Just Brush Your Teeth, Children!

I enjoy most of the duties of motherhood. I like reading stories and combing hair and packing lunches. I’m happy to play catch and foursquare and go fish. I will cheerfully juggle schedules, wash uniforms, and applaud enthusiastically for in-house musical concerts. But why is it that dental hygiene requires so much energy? Seriously – I am so over teeth.

My son lost three teeth last week – such is the life of a 2nd grader – and I’ll admit that I failed to muster much enthusiasm for the milestones. I flat-out refused to allow him to put the teeth under his pillow, insisting on a glass in the bathroom instead. No tooth fairy pretext, either. I handed him a dollar bill in the morning and we called it a day. I didn’t even realize he’d kept the teeth until I discovered them in a ramekin on my kitchen counter three days later. Finding teeth in your cookware is a deeply unsettling experience, but that’s just the phase of life we’re in right now. I guess I should be thankful they didn’t wind up in the macaroni and cheese.

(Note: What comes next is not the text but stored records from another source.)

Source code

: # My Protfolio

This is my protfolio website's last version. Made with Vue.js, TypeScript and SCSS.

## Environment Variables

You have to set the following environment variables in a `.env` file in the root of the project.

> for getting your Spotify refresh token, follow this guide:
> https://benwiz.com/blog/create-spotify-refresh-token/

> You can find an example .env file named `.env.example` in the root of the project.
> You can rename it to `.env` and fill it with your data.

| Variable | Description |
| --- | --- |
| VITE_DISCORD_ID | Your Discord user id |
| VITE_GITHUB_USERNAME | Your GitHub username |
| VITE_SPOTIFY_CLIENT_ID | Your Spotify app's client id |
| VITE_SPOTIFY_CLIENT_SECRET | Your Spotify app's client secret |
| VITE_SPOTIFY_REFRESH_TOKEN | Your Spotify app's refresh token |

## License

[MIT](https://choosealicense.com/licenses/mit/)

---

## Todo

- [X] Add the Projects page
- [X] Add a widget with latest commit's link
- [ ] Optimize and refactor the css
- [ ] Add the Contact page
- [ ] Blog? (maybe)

I’ve written before about the Herculean efforts required to shepherd my offspring through a visit to the dentist, but even the more mundane rituals of dental maintenance require significant emotional investment. Just brush your teeth, children. Don’t make me ask to smell your breath in an effort to determine if the task if complete. That’s not fun for me, though you seem to find it hysterical.

My son has developed an ingenious response to my daily queries about teeth-brushing. To avoid admitting to non-compliance, he responds with: “I did already, but just to be safe I’ll go do it again.” I love that kid.

Maintaining my own pearly whites involves a fair bit of angst as well. My New Year’s resolution for 2017 was to “be brave” and it only took me ten months of living that mantra to go to the dentist for my first checkup in two years. I dutifully wrote “call the dentist” on my to-do list every day for months, those three words glaring accusingly at me from the paper at the end of each day.

It’s just that I don’t like the dentist. Oddly, it’s a phobia that has developed since I’ve been an adult. I actually liked the braces that I wore in middle school. True story. Everybody had them so there wasn’t any stigma and I got a kick out of changing the colors of the rubber bands to match the seasons. I’ve always enjoyed thematic accessorizing. My orthodontist wore a toupee and you could peek up under it as he leaned over, but other than that alarming sight, it was a pretty painless experience.

I think my issue started in college with several encounters with dental hygienist that was inaptly named “Patience.” She did not embody her name. In any case, these days the sound and feel of metal tools against enamel are enough to make me break out in a cold sweat.

But we face our fears and move on. I found a lovely local dentist (hi, Dr. Boyd!) whose team was the essence of gentleness. The same day that I got my teeth cleaned, I also got my annual flu shot. Go big or go home, friends.

Now if I could just convince my youngest child to stop swallowing her toothpaste.